• Exercise instructions
From the entries, copy each line that includes "build".

• Supplied records
[Start of section]

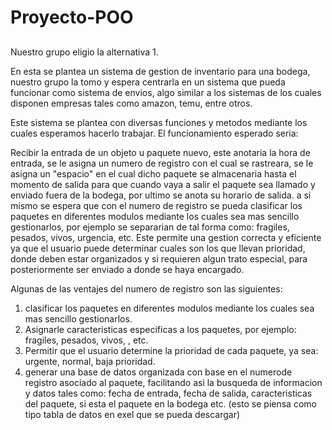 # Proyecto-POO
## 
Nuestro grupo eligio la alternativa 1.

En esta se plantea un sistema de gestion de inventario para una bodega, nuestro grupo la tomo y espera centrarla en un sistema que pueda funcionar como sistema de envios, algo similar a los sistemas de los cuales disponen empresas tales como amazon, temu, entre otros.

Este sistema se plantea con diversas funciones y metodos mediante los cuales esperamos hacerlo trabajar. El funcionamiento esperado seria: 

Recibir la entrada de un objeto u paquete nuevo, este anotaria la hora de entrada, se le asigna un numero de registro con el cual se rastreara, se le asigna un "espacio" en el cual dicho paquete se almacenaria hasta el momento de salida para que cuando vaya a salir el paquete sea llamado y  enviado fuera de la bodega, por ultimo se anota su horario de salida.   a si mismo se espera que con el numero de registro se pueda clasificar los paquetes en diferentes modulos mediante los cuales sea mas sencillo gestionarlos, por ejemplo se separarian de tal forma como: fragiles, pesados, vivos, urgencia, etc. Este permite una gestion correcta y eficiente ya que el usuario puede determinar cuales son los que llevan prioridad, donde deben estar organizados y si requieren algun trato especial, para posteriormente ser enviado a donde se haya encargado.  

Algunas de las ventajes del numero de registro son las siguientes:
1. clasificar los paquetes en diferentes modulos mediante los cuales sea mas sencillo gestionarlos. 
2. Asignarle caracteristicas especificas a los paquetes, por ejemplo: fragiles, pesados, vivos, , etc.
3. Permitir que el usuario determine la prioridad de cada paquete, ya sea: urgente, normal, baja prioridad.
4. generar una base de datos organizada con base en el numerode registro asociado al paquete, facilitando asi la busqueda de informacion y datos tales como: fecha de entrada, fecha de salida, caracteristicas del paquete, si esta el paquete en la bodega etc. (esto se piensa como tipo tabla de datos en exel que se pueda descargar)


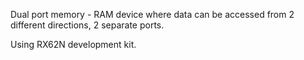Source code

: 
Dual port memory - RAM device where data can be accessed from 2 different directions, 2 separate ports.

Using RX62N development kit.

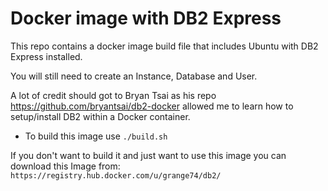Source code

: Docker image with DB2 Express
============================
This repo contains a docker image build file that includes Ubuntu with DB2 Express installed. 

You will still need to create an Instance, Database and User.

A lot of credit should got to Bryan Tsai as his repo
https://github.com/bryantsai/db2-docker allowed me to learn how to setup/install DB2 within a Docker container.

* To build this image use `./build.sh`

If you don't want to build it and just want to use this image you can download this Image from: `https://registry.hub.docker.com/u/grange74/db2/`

[End of section]
[Start of section]

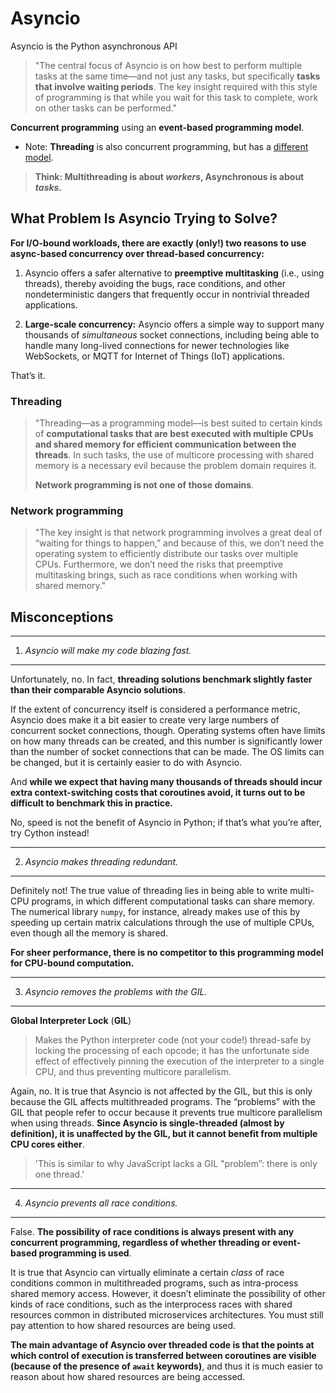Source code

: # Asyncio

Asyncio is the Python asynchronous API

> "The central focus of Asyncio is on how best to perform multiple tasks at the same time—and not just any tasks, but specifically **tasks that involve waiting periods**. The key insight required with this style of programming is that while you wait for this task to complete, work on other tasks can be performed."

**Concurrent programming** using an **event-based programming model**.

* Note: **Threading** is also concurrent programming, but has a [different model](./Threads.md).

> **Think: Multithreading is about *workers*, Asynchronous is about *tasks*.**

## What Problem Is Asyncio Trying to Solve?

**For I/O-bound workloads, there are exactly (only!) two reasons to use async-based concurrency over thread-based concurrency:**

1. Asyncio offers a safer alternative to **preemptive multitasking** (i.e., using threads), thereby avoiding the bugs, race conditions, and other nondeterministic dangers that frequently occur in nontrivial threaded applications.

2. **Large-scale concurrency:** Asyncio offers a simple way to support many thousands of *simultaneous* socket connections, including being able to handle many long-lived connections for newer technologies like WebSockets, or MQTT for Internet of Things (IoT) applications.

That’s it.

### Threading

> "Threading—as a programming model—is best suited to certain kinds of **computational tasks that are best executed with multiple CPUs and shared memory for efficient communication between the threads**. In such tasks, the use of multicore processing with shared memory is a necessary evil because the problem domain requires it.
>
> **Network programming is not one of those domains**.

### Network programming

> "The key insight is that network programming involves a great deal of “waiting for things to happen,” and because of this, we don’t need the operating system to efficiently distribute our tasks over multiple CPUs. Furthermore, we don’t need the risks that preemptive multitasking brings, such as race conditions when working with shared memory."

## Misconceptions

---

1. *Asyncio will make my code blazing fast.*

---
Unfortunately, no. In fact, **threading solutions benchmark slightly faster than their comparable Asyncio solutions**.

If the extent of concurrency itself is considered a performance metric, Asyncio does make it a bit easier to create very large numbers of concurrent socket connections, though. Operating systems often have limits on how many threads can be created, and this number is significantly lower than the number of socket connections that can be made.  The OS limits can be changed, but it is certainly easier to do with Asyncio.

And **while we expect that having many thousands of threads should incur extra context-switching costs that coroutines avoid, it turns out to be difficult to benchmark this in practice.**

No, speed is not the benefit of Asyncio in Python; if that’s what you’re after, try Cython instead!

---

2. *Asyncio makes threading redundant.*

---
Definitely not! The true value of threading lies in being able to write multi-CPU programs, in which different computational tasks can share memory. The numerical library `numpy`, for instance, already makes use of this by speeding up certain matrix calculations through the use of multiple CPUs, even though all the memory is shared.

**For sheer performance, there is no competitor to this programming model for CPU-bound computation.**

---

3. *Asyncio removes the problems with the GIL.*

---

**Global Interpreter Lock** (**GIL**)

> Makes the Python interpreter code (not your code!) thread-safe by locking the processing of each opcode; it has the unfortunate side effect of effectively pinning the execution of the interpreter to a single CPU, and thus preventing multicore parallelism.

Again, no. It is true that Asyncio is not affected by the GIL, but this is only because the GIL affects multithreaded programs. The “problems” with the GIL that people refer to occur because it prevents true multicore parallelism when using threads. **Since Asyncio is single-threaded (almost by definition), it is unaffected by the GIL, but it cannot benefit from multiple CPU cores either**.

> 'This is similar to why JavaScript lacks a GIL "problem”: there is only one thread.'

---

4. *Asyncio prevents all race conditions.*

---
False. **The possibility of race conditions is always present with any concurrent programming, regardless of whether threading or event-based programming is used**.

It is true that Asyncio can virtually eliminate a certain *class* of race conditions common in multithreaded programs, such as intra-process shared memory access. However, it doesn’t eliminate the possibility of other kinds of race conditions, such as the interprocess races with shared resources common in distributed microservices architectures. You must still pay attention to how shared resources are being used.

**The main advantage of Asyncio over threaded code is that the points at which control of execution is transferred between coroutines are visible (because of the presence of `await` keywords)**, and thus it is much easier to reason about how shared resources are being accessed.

[End of section]
[Start of section]

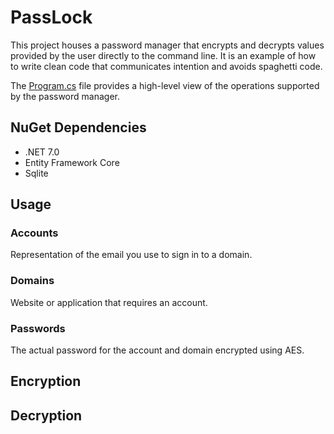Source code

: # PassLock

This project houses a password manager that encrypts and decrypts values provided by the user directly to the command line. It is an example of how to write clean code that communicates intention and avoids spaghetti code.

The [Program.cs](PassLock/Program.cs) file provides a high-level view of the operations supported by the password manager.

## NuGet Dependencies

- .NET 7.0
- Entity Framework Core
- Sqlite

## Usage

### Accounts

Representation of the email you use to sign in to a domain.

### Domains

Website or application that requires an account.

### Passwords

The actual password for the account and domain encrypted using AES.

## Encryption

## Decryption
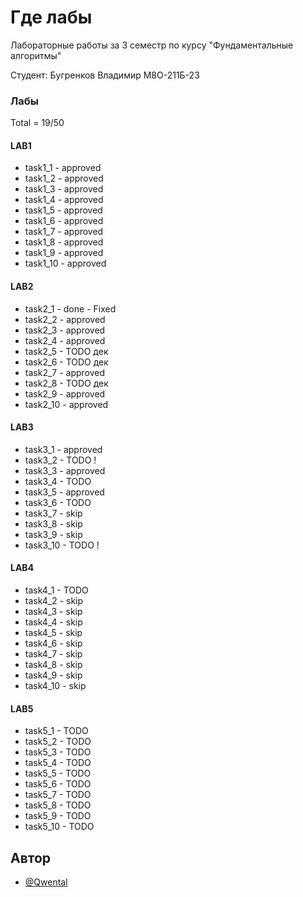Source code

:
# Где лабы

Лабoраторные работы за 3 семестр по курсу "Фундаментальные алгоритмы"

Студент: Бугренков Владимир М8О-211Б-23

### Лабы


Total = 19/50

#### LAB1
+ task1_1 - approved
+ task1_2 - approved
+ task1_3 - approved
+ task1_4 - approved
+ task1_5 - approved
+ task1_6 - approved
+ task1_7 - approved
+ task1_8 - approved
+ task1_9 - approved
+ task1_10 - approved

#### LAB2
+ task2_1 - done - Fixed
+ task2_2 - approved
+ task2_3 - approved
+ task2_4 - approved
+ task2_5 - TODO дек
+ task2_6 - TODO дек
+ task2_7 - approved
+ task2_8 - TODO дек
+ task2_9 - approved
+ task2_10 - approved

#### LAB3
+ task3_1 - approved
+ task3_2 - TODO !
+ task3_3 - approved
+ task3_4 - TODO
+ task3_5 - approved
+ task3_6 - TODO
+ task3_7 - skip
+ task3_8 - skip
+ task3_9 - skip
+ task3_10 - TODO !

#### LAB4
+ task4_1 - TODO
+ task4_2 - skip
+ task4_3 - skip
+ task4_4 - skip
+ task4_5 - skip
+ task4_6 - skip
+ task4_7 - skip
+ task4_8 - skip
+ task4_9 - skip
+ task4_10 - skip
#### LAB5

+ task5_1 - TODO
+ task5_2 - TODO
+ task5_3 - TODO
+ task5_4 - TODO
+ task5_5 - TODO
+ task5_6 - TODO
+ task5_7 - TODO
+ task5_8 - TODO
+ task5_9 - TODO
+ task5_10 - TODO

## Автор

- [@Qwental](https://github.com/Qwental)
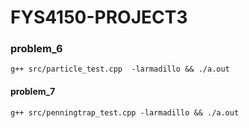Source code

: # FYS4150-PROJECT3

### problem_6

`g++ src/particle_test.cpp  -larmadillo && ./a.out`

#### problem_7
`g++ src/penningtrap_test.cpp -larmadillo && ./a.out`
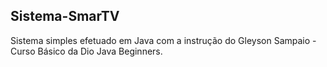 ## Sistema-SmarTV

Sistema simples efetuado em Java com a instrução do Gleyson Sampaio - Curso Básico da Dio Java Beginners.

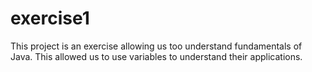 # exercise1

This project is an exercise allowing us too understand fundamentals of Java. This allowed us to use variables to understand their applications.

[End of section]

• Result
This repo contains a docker image build file that includes Ubuntu with DB2 Express installed. 
* To build this image use `./build.sh`
If you don't want to build it and just want to use this image you can download this Image from: `https://registry.hub.docker.com/u/grange74/db2/`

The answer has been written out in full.